Plan the approach and understand and prioritize grant opportunities that will be most advantageous for the organization’s needs. It is imperative to understand the internal and external procedures when writing a competitive grant. Always read and re-read the grant proposal guidelines and ensure the funding being sought fits the project outlined by the local jurisdiction.

If the grant is bound by rules, such as state, city or county procurement rules, understand what that means for the grant process and for disbursing monies received through these grants. Federal grants and proposal rules are much more stringent and should be followed precisely to be considered for funding. It is important to understand these guidelines, read all applicable federal registers which outline all the rules, and the final notice of opportunity for each grant and any updated versions distributed. Taking the time to read and understand the requirements in the federal rules can make the difference between having the application accepted or rejected.

Many grant programs allow for the costs of professional services – review the eligible/non-eligible section of the grant requirements to be certain. All professional services used in the grant should be outlined in the proposal submitted by the consultant.

Writing grant application is complex and often time consuming. Because many local jurisdictions have little or no experience in grant writing and may be pressed for time with their regular workload, hiring a consultant is generally the best option. Consultants have the expertise and understanding of the process and generally have a better track record in securing grants.

Applications Process Tips
Grants applications and processes vary widely, so following each individual grant guidelines and meeting all deadlines is crucial to the application outcome.

Tips to consider when writing a grant proposal include the following:

Finally, read and re-read the rules of the grant yet again, and then have others do the same to be sure nothing has been missed or completed improperly.

Identify the Funding Source
Look for a match between the project needs and the grant being sought. Look for consistency between the goals and scope of work and the funder. Determine whether the funding amounts of the grant selected are appropriate for the project at hand. Ensure that the project follows the proper guidelines and there are not supplanted funds.
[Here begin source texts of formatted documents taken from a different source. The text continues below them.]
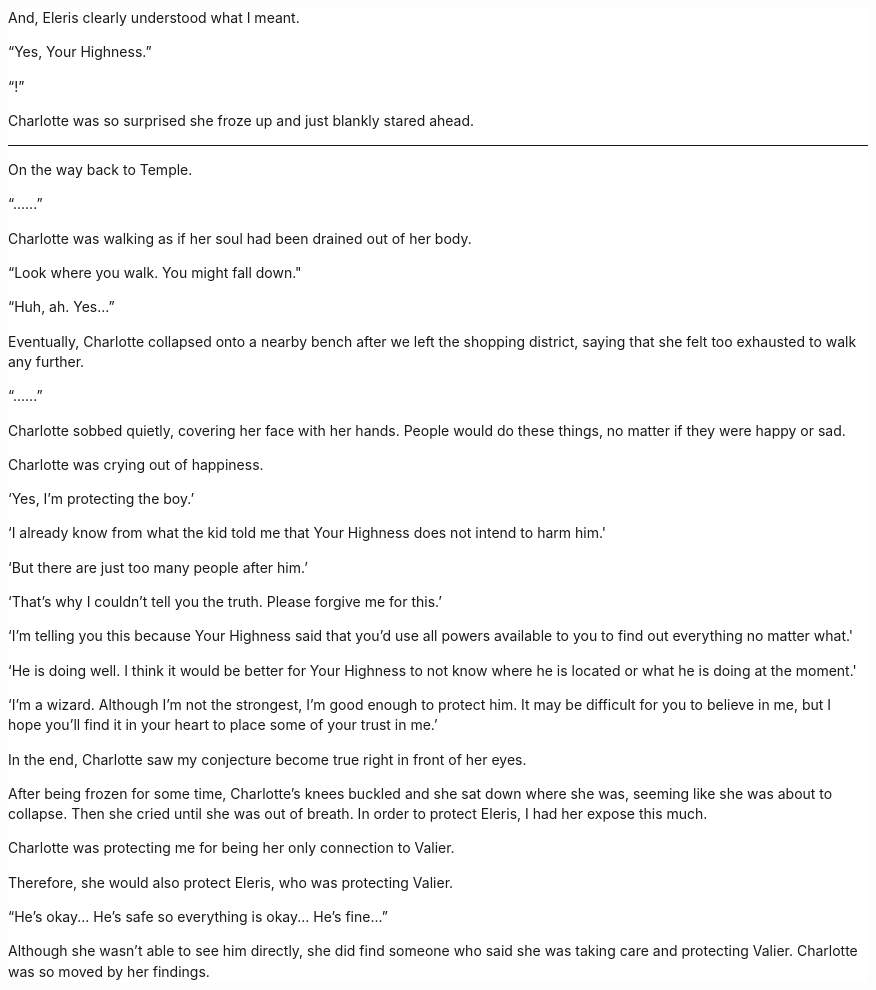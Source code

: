 And, Eleris clearly understood what I meant.

“Yes, Your Highness.”

“!”

Charlotte was so surprised she froze up and just blankly stared ahead.

* * *

On the way back to Temple.

“......”

Charlotte was walking as if her soul had been drained out of her body.

“Look where you walk. You might fall down."

“Huh, ah. Yes...”

Eventually, Charlotte collapsed onto a nearby bench after we left the shopping
district, saying that she felt too exhausted to walk any further.

“......”

Charlotte sobbed quietly, covering her face with her hands. People would do these
things, no matter if they were happy or sad.

Charlotte was crying out of happiness.

‘Yes, I’m protecting the boy.’

‘I already know from what the kid told me that Your Highness does not intend to
harm him.'

‘But there are just too many people after him.’

‘That’s why I couldn’t tell you the truth. Please forgive me for this.’

‘I’m telling you this because Your Highness said that you’d use all powers available to
you to find out everything no matter what.'

‘He is doing well. I think it would be better for Your Highness to not know where he
is located or what he is doing at the moment.'

‘I’m a wizard. Although I’m not the strongest, I’m good enough to protect him. It may
be difficult for you to believe in me, but I hope you’ll find it in your heart to place
some of your trust in me.’

In the end, Charlotte saw my conjecture become true right in front of her eyes.

After being frozen for some time, Charlotte’s knees buckled and she sat down where
she was, seeming like she was about to collapse. Then she cried until she was out of
breath. In order to protect Eleris, I had her expose this much.

Charlotte was protecting me for being her only connection to Valier.

Therefore, she would also protect Eleris, who was protecting Valier.

“He’s okay... He’s safe so everything is okay... He’s fine...”

Although she wasn’t able to see him directly, she did find someone who said she was
taking care and protecting Valier. Charlotte was so moved by her findings.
Know the Submission Deadline
Build timelines that include enough time to write multiple drafts and gather the resources needed to prepare the proposal for review. When it is complete, be certain to submit the proposal on or before the deadline in case clarification is needed. Understand the funder’s policies on exceptions and how to submit electronically, in the mail or both. Know the proposal receipt notification process and factor those dates into all project timelines.

Exhausting the Grant
After the funds are expended, it’s rare that the project is over. Ongoing maintenance, training, and other expenses often follow. Plan for those contingencies and follow-up activities because after that process is finished — depending upon the state’s budget structure — local jurisdictions may still be responsible for maintaining the level of service required by NG9-1-1.

If the Grant Application is Rejected
As with most things in life, learn from the experience. If the grant application is rejected, contact the funding source and ask for specific feedback about why the application was rejected and whether there were any deciding factors that worked against the application. If the grant was rejected because of a technicality, be sure the problem is not repeated in subsequent grant applications.

If the granting body is not forthcoming with feedback on a rejected grant, it is possible to ask for public disclosure on the grant recipient process through public information requests. Maintain the lines of communications with the grant sources and apply again.

Being rejected from a grant might feel like a setback, but there are many grant opportunities available. Keep focused on upcoming opportunities and begin the process again.